─── ENTRIES SHOWN

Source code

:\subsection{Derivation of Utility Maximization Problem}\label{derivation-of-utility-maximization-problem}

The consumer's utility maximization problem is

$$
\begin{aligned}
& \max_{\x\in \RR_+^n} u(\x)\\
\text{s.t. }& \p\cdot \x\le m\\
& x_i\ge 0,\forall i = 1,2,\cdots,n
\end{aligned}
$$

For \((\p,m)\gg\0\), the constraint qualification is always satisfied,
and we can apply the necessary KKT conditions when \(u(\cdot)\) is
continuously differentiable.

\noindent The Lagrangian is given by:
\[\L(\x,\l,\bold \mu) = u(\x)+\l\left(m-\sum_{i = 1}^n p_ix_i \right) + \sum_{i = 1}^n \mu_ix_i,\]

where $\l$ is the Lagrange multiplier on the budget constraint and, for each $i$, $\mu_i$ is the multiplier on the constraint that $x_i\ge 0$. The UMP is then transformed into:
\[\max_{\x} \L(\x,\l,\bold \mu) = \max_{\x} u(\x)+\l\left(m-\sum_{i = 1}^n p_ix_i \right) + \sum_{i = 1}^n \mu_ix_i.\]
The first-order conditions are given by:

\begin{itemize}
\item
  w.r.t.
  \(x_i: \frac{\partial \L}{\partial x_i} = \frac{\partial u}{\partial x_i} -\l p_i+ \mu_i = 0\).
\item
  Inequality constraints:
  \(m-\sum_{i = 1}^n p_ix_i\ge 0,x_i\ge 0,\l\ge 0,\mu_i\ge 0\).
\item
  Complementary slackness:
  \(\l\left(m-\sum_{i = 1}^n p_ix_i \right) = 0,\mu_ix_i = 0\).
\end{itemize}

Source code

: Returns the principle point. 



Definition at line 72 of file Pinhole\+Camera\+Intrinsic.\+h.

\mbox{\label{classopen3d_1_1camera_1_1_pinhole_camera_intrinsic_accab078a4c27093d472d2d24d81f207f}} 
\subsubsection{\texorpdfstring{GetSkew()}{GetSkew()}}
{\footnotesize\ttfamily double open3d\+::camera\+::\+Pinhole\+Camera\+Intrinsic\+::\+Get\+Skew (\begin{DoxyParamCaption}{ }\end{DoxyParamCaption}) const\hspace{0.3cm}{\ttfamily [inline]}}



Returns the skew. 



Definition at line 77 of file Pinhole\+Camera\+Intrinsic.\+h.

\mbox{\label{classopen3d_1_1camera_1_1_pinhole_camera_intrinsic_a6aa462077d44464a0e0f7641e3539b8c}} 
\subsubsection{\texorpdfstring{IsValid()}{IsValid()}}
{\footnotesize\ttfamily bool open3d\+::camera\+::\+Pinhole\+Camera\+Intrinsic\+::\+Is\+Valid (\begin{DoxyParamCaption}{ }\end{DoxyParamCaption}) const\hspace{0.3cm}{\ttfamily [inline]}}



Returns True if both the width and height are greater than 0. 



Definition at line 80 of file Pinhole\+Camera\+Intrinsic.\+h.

──────

The records above should be duplicated in full, exactly as given.

## EXPECTED ANSWER
Source code

:\subsection{Derivation of Utility Maximization Problem}\label{derivation-of-utility-maximization-problem}

The consumer's utility maximization problem is

$$
\begin{aligned}
& \max_{\x\in \RR_+^n} u(\x)\\
\text{s.t. }& \p\cdot \x\le m\\
& x_i\ge 0,\forall i = 1,2,\cdots,n
\end{aligned}
$$

For \((\p,m)\gg\0\), the constraint qualification is always satisfied,
and we can apply the necessary KKT conditions when \(u(\cdot)\) is
continuously differentiable.

\noindent The Lagrangian is given by:
\[\L(\x,\l,\bold \mu) = u(\x)+\l\left(m-\sum_{i = 1}^n p_ix_i \right) + \sum_{i = 1}^n \mu_ix_i,\]

where $\l$ is the Lagrange multiplier on the budget constraint and, for each $i$, $\mu_i$ is the multiplier on the constraint that $x_i\ge 0$. The UMP is then transformed into:
\[\max_{\x} \L(\x,\l,\bold \mu) = \max_{\x} u(\x)+\l\left(m-\sum_{i = 1}^n p_ix_i \right) + \sum_{i = 1}^n \mu_ix_i.\]
The first-order conditions are given by:

\begin{itemize}
\item
  w.r.t.
  \(x_i: \frac{\partial \L}{\partial x_i} = \frac{\partial u}{\partial x_i} -\l p_i+ \mu_i = 0\).
\item
  Inequality constraints:
  \(m-\sum_{i = 1}^n p_ix_i\ge 0,x_i\ge 0,\l\ge 0,\mu_i\ge 0\).
\item
  Complementary slackness:
  \(\l\left(m-\sum_{i = 1}^n p_ix_i \right) = 0,\mu_ix_i = 0\).
\end{itemize}

Source code

: Returns the principle point. 



Definition at line 72 of file Pinhole\+Camera\+Intrinsic.\+h.

\mbox{\label{classopen3d_1_1camera_1_1_pinhole_camera_intrinsic_accab078a4c27093d472d2d24d81f207f}} 
\subsubsection{\texorpdfstring{GetSkew()}{GetSkew()}}
{\footnotesize\ttfamily double open3d\+::camera\+::\+Pinhole\+Camera\+Intrinsic\+::\+Get\+Skew (\begin{DoxyParamCaption}{ }\end{DoxyParamCaption}) const\hspace{0.3cm}{\ttfamily [inline]}}



Returns the skew. 



Definition at line 77 of file Pinhole\+Camera\+Intrinsic.\+h.

\mbox{\label{classopen3d_1_1camera_1_1_pinhole_camera_intrinsic_a6aa462077d44464a0e0f7641e3539b8c}} 
\subsubsection{\texorpdfstring{IsValid()}{IsValid()}}
{\footnotesize\ttfamily bool open3d\+::camera\+::\+Pinhole\+Camera\+Intrinsic\+::\+Is\+Valid (\begin{DoxyParamCaption}{ }\end{DoxyParamCaption}) const\hspace{0.3cm}{\ttfamily [inline]}}



Returns True if both the width and height are greater than 0. 



Definition at line 80 of file Pinhole\+Camera\+Intrinsic.\+h.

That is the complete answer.